Added a script to automatically pull 2010 population data and add to spreadsheet #6

minorsecond · 2016-09-25T10:52:06Z

This will be useful for those who want to use the shooting data for research as rate calculation will be simplified.

A new spreadsheet will be created containing the following fields:

total population
white population
black population
asian population
hispanic population

Simply run the script by entering: python get_population.py, and it will iterate through the rows and query the US Census Bureau for the data. The Census API is slow, and because there are over 1,000 various towns, processing the entire spreadsheet will take some time.

Upon completion the script will report which towns it had trouble finding data for, so that the user can manually search if desired.

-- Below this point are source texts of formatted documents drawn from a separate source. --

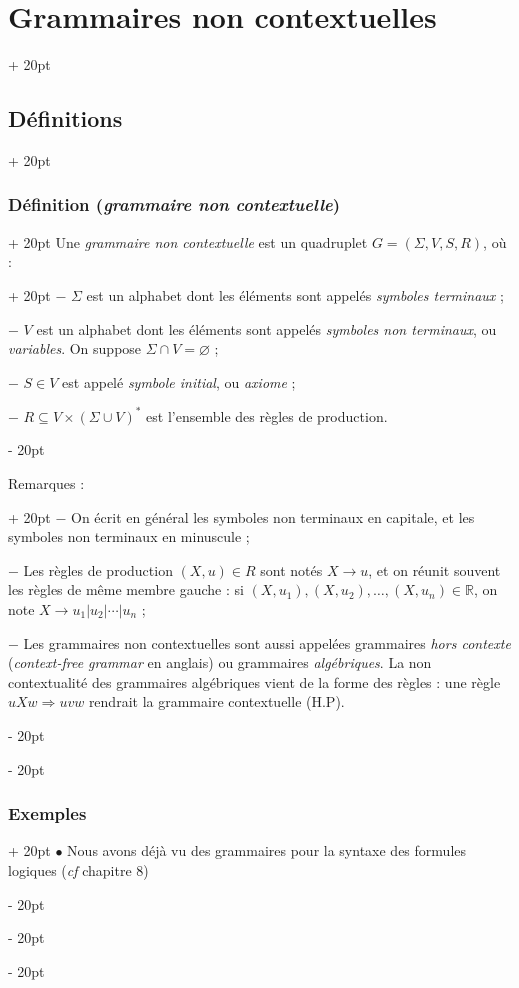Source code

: \documentclass[a4paper, 12pt, twoside]{article}
\newcommand{\R}{\mathbb{R}} %
\newcommand{\lr}[1]{\left( #1 \right)}
\newcommand{\ind}[1][20pt]{\advance\leftskip + #1}
\newcommand{\deind}[1][20pt]{\advance\leftskip - #1}
\newenvironment{indt}[2][20pt]{#2 \par \ind[#1]}{\par \deind} %
\begin{document}
\begin{indt}{\section{Grammaires non contextuelles}}
\begin{indt}{\subsection{Définitions}}
            \begin{indt}{\subsubsection{Définition (\textit{grammaire non contextuelle})}}
                \begin{indt}{Une \emph{grammaire non contextuelle} est un quadruplet $G = \lr{\Sigma, V, S, R}$, où :}
                    $-$ $\Sigma$ est un alphabet dont les éléments sont appelés \emph{symboles terminaux} ;

                    $-$ $V$ est un alphabet dont les éléments sont appelés \emph{symboles non terminaux}, ou \emph{variables}.
                    On suppose $\Sigma \cap V = \varnothing$ ;

                    $-$ $S \in V$ est appelé \emph{symbole initial}, ou \emph{axiome} ;

                    $-$ $R \subseteq V \times \lr{\Sigma \cup V}^*$ est l'ensemble des règles de production.
                \end{indt}

                \vspace{12pt}
                
                \begin{indt}{Remarques :}
                    $-$ On écrit en général les symboles non terminaux en capitale, et les symboles non terminaux en minuscule ;

                    $-$ Les règles de production $(X, u) \in R$ sont notés $X \rightarrow u$, et on réunit souvent les règles de même membre gauche : si $(X, u_1), (X, u_2), \ldots, (X, u_n) \in \R$, on note $X \rightarrow u_1 | u_2 | \cdots | u_n$ ;

                    $-$ Les grammaires non contextuelles sont aussi appelées grammaires \textit{hors contexte} (\textit{context-free grammar} en anglais) ou grammaires \textit{algébriques}.
                    La non contextualité des grammaires algébriques vient de la forme des règles : une règle $uXw \Rightarrow uvw$ rendrait la grammaire contextuelle (H.P).
                \end{indt}
            \end{indt}

            \vspace{12pt}
            
            \begin{indt}{\subsubsection{Exemples}}
                $\bullet$ Nous avons déjà vu des grammaires pour la syntaxe des formules logiques (\textit{cf} chapitre 8)


\end{indt}
\end{indt}
\end{indt}
\end{document}
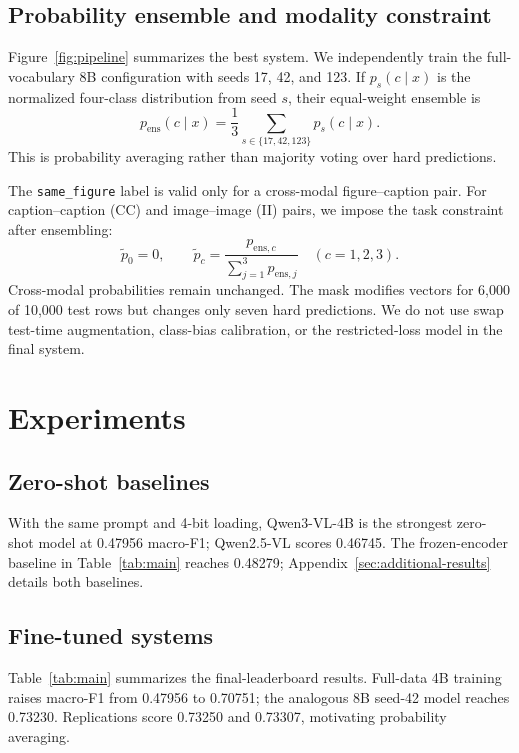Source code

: \documentclass[11pt]{article}
\newcommand{\sfclass}{\texttt{same\_figure}}
\begin{document}
\subsection{Probability ensemble and modality constraint}

Figure~\ref{fig:pipeline} summarizes the best system.  We independently train the full-vocabulary 8B configuration with seeds 17, 42, and 123.  If $p_s(c\mid x)$ is the normalized four-class distribution from seed $s$, their equal-weight ensemble is
\begin{equation}
p_{\mathrm{ens}}(c\mid x)=\frac{1}{3}
\sum_{s\in\{17,42,123\}}p_s(c\mid x).
\end{equation}
This is probability averaging rather than majority voting over hard predictions.

The \sfclass{} label is valid only for a cross-modal figure--caption pair.  For caption--caption (CC) and image--image (II) pairs, we impose the task constraint after ensembling:
\begin{equation}
\widetilde p_0=0,\qquad
\widetilde p_c=\frac{p_{\mathrm{ens},c}}{\sum_{j=1}^{3}p_{\mathrm{ens},j}}
\quad(c=1,2,3).
\end{equation}
Cross-modal probabilities remain unchanged.  The mask modifies vectors for 6,000 of 10,000 test rows but changes only seven hard predictions.  We do not use swap test-time augmentation, class-bias calibration, or the restricted-loss model in the final system.

\section{Experiments}

\subsection{Zero-shot baselines}

With the same prompt and 4-bit loading, Qwen3-VL-4B is the strongest zero-shot model at 0.47956 macro-F1; Qwen2.5-VL \citep{bai2025qwen25vl} scores 0.46745.  The frozen-encoder baseline in Table~\ref{tab:main} reaches 0.48279; Appendix~\ref{sec:additional-results} details both baselines.

\subsection{Fine-tuned systems}

Table~\ref{tab:main} summarizes the final-leaderboard results.  Full-data 4B training raises macro-F1 from 0.47956 to 0.70751; the analogous 8B seed-42 model reaches 0.73230.  Replications score 0.73250 and 0.73307, motivating probability averaging.
\end{document}
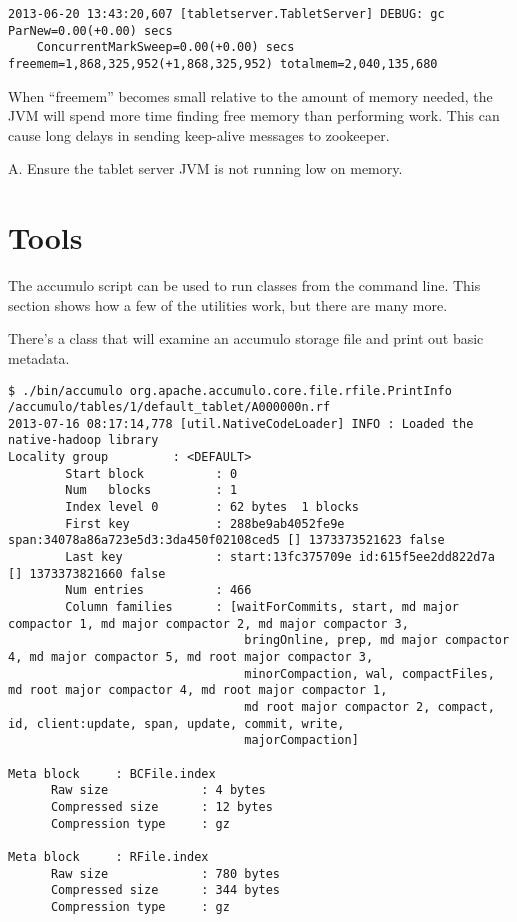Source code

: \begingroup\fontsize{8pt}{8pt}\selectfont\begin{verbatim}
2013-06-20 13:43:20,607 [tabletserver.TabletServer] DEBUG: gc ParNew=0.00(+0.00) secs
    ConcurrentMarkSweep=0.00(+0.00) secs freemem=1,868,325,952(+1,868,325,952) totalmem=2,040,135,680
\end{verbatim}\endgroup

When ``freemem'' becomes small relative to the amount of memory
needed, the JVM will spend more time finding free memory than
performing work.  This can cause long delays in sending keep-alive
messages to zookeeper.

A. Ensure the tablet server JVM is not running low on memory.

\section{Tools}

The accumulo script can be used to run classes from the command line.
This section shows how a few of the utilities work, but there are many
more.

There's a class that will examine an accumulo storage file and print
out basic metadata.  

\begingroup\fontsize{8pt}{8pt}\selectfont\begin{verbatim}
$ ./bin/accumulo org.apache.accumulo.core.file.rfile.PrintInfo /accumulo/tables/1/default_tablet/A000000n.rf
2013-07-16 08:17:14,778 [util.NativeCodeLoader] INFO : Loaded the native-hadoop library
Locality group         : <DEFAULT>
        Start block          : 0
        Num   blocks         : 1
        Index level 0        : 62 bytes  1 blocks
        First key            : 288be9ab4052fe9e span:34078a86a723e5d3:3da450f02108ced5 [] 1373373521623 false
        Last key             : start:13fc375709e id:615f5ee2dd822d7a [] 1373373821660 false
        Num entries          : 466
        Column families      : [waitForCommits, start, md major compactor 1, md major compactor 2, md major compactor 3,
                                 bringOnline, prep, md major compactor 4, md major compactor 5, md root major compactor 3,
                                 minorCompaction, wal, compactFiles, md root major compactor 4, md root major compactor 1,
                                 md root major compactor 2, compact, id, client:update, span, update, commit, write,
                                 majorCompaction]

Meta block     : BCFile.index
      Raw size             : 4 bytes
      Compressed size      : 12 bytes
      Compression type     : gz

Meta block     : RFile.index
      Raw size             : 780 bytes
      Compressed size      : 344 bytes
      Compression type     : gz
\end{verbatim}\endgroup

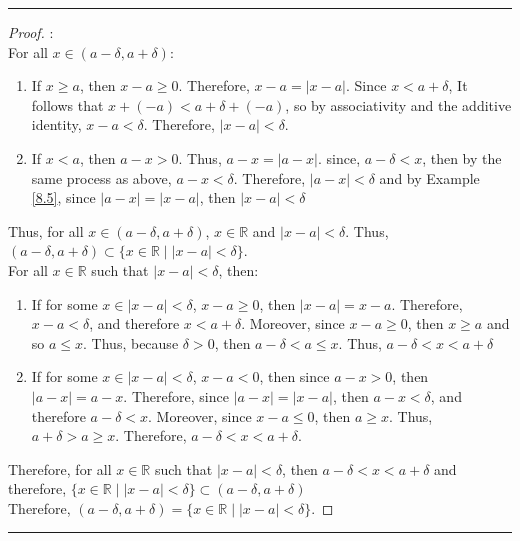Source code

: \documentclass[openany, amssymb, psamsfonts]{amsart}
\newcommand{\bbR}{\mathbb{R}}
\newcommand{\abs}[1]{\lvert #1 \rvert}
\theoremstyle{definition}
\numberwithin{equation}{section}
\begin{document}
\vspace{4pt}     \hrule   \vspace{4pt}
\begin{proof} :\\
For all $x\in (a - \delta, a + \delta)$:
\begin{enumerate}
    \item If $x\geq a$, then $x-a \geq 0$. Therefore, $x-a = \abs{x-a}$. Since $x<a+ \delta$, It follows that $x+(-a)<a+\delta+(-a)$, so by associativity and the additive identity, $x-a<\delta$. Therefore, $\abs{x-a} < \delta$. 
    \item If $x<a$, then $a-x>0$. Thus, $a-x = \abs{a-x}$.  since, $a- \delta<x$, then by the same process as above, $a-x  < \delta$. Therefore, $\abs{a-x} < \delta$ and by Example \ref{8.5}, since $\abs{a-x} = \abs{x-a}$, then $\abs{x-a} < \delta$
\end{enumerate}
Thus, for all $x\in (a - \delta, a + \delta)$, $x\in \bbR$ and $\abs{x-a}<\delta$. Thus, $(a - \delta, a + \delta) \subset \{x \in \mathbb{R} \mid \abs{x - a} < \delta \}$.\\
For all $x\in \bbR$ such that $\abs{x-a}<\delta$, then:
\begin{enumerate}
    \item If for some $x\in \abs{x-a}<\delta$, $x-a \geq 0$, then $\abs{x-a} = x-a$. Therefore, $x-a < \delta$, and therefore $x<a+\delta$. Moreover, since $x-a\geq 0$, then $x\geq a$ and so $a\leq x$. Thus, because $\delta >0$, then $a-\delta < a \leq x$. Thus, $a-\delta <x<a+\delta$
    \item If for some $x\in \abs{x-a}<\delta$, $x-a <0$, then since $a-x >0$, then $\abs{a-x} = a-x$. Therefore, since $\abs{a-x} = \abs{x-a}$, then $a-x < \delta$, and therefore $a-\delta<x$. Moreover, since $x-a\leq 0$, then $a\geq x$. Thus, $a+\delta > a \geq x$. Therefore, $a-\delta < x < a+\delta$.
\end{enumerate}
Therefore, for all $x\in \bbR$ such that $\abs{x-a}<\delta$, then $a-\delta < x < a+\delta$ and therefore, $\{x \in \mathbb{R} \mid \abs{x - a} < \delta \} \subset (a - \delta, a + \delta)$\\
Therefore, $(a - \delta, a + \delta) = \{x \in \mathbb{R} \mid \abs{x - a} < \delta \}.$
\end{proof} \vspace{4pt}     \hrule   \vspace{4pt}
\end{document}
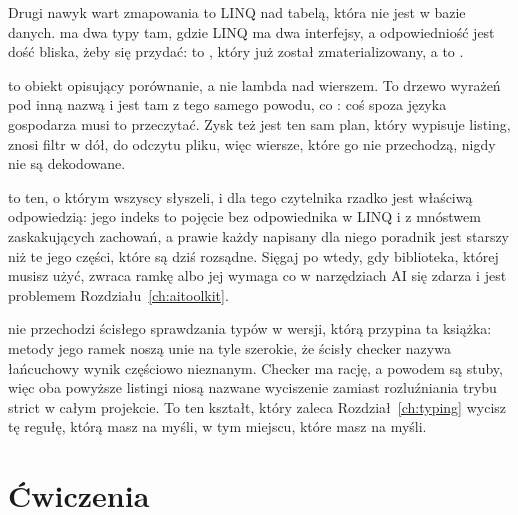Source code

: Drugi nawyk wart zmapowania to LINQ nad tabelą, która nie jest w bazie
danych.  ma dwa typy tam, gdzie LINQ ma dwa interfejsy, a
odpowiedniość jest dość bliska, żeby się przydać:  to
, który już został zmaterializowany, a  to
.




\noindent
{} to obiekt opisujący porównanie, a nie lambda
nad wierszem. To drzewo wyrażeń pod inną nazwą i jest tam z tego samego
powodu, co : coś spoza języka gospodarza musi
to przeczytać. Zysk też jest ten sam \dash{} plan, który wypisuje listing,
znosi filtr w dół, do odczytu pliku, więc wiersze, które go nie przechodzą,
nigdy nie są dekodowane.


\begin{note}
 to ten, o którym wszyscy słyszeli, i dla tego czytelnika rzadko
jest właściwą odpowiedzią: jego indeks to pojęcie bez odpowiednika w LINQ i
z mnóstwem zaskakujących zachowań, a prawie każdy napisany dla niego poradnik
jest starszy niż te jego części, które są dziś rozsądne. Sięgaj po
 wtedy, gdy biblioteka, której musisz użyć, zwraca ramkę
 albo jej wymaga \dash{} co w narzędziach AI się zdarza i jest
problemem Rozdziału~\ref{ch:aitoolkit}.
\end{note}

\begin{note}
 nie przechodzi ścisłego sprawdzania typów w wersji, którą
przypina ta książka: metody jego ramek noszą unie na tyle szerokie, że
ścisły checker nazywa łańcuchowy wynik częściowo nieznanym. Checker ma
rację, a powodem są stuby, więc oba powyższe listingi niosą nazwane
wyciszenie zamiast rozluźniania trybu strict w całym projekcie. To ten
kształt, który zaleca Rozdział~\ref{ch:typing} \dash{} wycisz tę regułę,
którą masz na myśli, w tym miejscu, które masz na myśli.
\end{note}

\section*{Ćwiczenia}

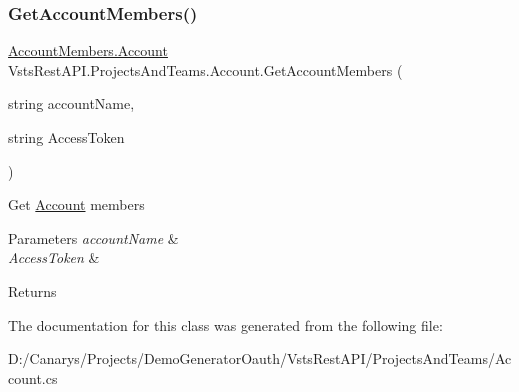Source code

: \subsubsection{\texorpdfstring{Get\+Account\+Members()}{GetAccountMembers()}}
{\footnotesize\ttfamily \mbox{\hyperlink{class_vsts_rest_a_p_i_1_1_viewmodel_1_1_project_and_teams_1_1_account_members_1_1_account}{Account\+Members.\+Account}} Vsts\+Rest\+A\+P\+I.\+Projects\+And\+Teams.\+Account.\+Get\+Account\+Members (\begin{DoxyParamCaption}\item[{string}]{account\+Name,  }\item[{string}]{Access\+Token }\end{DoxyParamCaption})}



Get \mbox{\hyperlink{class_vsts_rest_a_p_i_1_1_projects_and_teams_1_1_account}{Account}} members 


\begin{DoxyParams}{Parameters}
{\em account\+Name} & \\
\hline
{\em Access\+Token} & \\
\hline
\end{DoxyParams}
\begin{DoxyReturn}{Returns}

\end{DoxyReturn}


The documentation for this class was generated from the following file\+:\begin{DoxyCompactItemize}
\item 
D\+:/\+Canarys/\+Projects/\+Demo\+Generator\+Oauth/\+Vsts\+Rest\+A\+P\+I/\+Projects\+And\+Teams/Account.\+cs\end{DoxyCompactItemize}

This was done in reference to issue #5 .

…ntaining population data.

fine101w · 2016-10-05T22:19:51Z

OK...first I'm new to Git; second I know nothing about Python; just an end user of applied statistical applications. Have been working with the original spreadsheet and U.S. Census records (where I merged in some population data as well as %'s for white, black and Hispanic pop for the town/city or place referenced in the original file.
The issue I'm having is less about programming and more about goal/intent. When reviewing the 'places' named one can see that some are towns, others are cities, there are also unincorporated areas...and even a few counties. In addition, some of the places are actually neighborhoods within large urban areas, e.g. Los Angeles and Knoxville. I think these different levels of geography undercut efforts to generate rates. There's a denominator problem.
My interest in % racial/ethnic composition involves using those data for a multi-level modeling analysis (the distribution of fatalities within the US is not random so comparisons in the fatalities data set to population totals is flawed. We've done this sort of thing with some other health outcomes.)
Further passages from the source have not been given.